Other programmes focus on developing entrepreneurial skills through the support of agricultural training for young community members and women’s associations, activities which will help these groups start their own agribusinesses. In the area of environmental protection, SAPH continues to preserve forests on its lands and has 520 hectares safeguarded at present.
“Because we maintain plantations on large tracts of land, we need to deal very responsibly with the neighbouring communities,” says Génot.
“SAPH has been engaged in our parent SIFCA Group’s Sustainable Development Policy since 2007, placing people and environment at the heart of its concerns.
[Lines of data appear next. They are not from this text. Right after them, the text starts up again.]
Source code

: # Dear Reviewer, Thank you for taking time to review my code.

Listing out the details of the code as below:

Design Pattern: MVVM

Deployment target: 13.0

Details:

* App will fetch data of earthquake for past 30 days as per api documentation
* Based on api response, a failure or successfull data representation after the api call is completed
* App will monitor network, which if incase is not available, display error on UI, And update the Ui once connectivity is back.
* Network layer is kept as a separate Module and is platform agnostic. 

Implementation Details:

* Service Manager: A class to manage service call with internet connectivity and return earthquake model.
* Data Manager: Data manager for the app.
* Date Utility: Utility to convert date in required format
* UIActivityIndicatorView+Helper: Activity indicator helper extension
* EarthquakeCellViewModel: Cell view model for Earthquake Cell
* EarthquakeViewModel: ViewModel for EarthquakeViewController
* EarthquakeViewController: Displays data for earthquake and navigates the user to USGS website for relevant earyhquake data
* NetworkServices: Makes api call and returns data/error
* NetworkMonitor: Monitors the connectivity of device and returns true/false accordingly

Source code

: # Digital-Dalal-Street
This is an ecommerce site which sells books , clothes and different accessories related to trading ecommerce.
As a corporate citizen and responsible company, SAPH contributes to the development of the regions that host it.
“To this end, we are proud to continue setting up socioeconomic initiatives aimed at improving the living and working conditions of our employees and the surrounding communities.”
Such programmes as those already described are planned and actioned with careful consultation from the local people themselves, the idea being that they take full ownership of projects with SAPH providing the resources required to get them off the ground.
And such cohesion, whether it be with communities or within SAPH and its supply chain, is going to be critical for all parties moving forwards into a sustainable, profitable future.
Indeed, Génot is certainly an optimist when looking ahead to the next chapter in the organisation and wider industry’s development, and with good reason.
According to research presented in a recent company presentation, the natural rubber market looks set for a sustained period of growth. Global production volumes are set to reach more than 17.2 million tonnes by 2030, a rise of 27 percent on 2018, with Côte d’Ivoire estimated to grow output by 47 percent in this time.
Génot concludes: “The world rubber market has been depressed since 2014, as agricultural production grew too fast after an intensive planting episode in previous years. However, we should see the market improve, even if it seems that 2020 may remain low.
“We are also concerned by the present COVID-19 crisis that will probably have dramatic impacts on the one hand for our employees and their families, and on the other hand for our suppliers and customers.
“It will certainly affect production adversely, but we continue to be positive for the longer term and see growth opportunities in terms of volumes with the fast-increasing agricultural production. I also believe price correction is likely to happen in the coming years, and that should give us a much-needed financial rest.”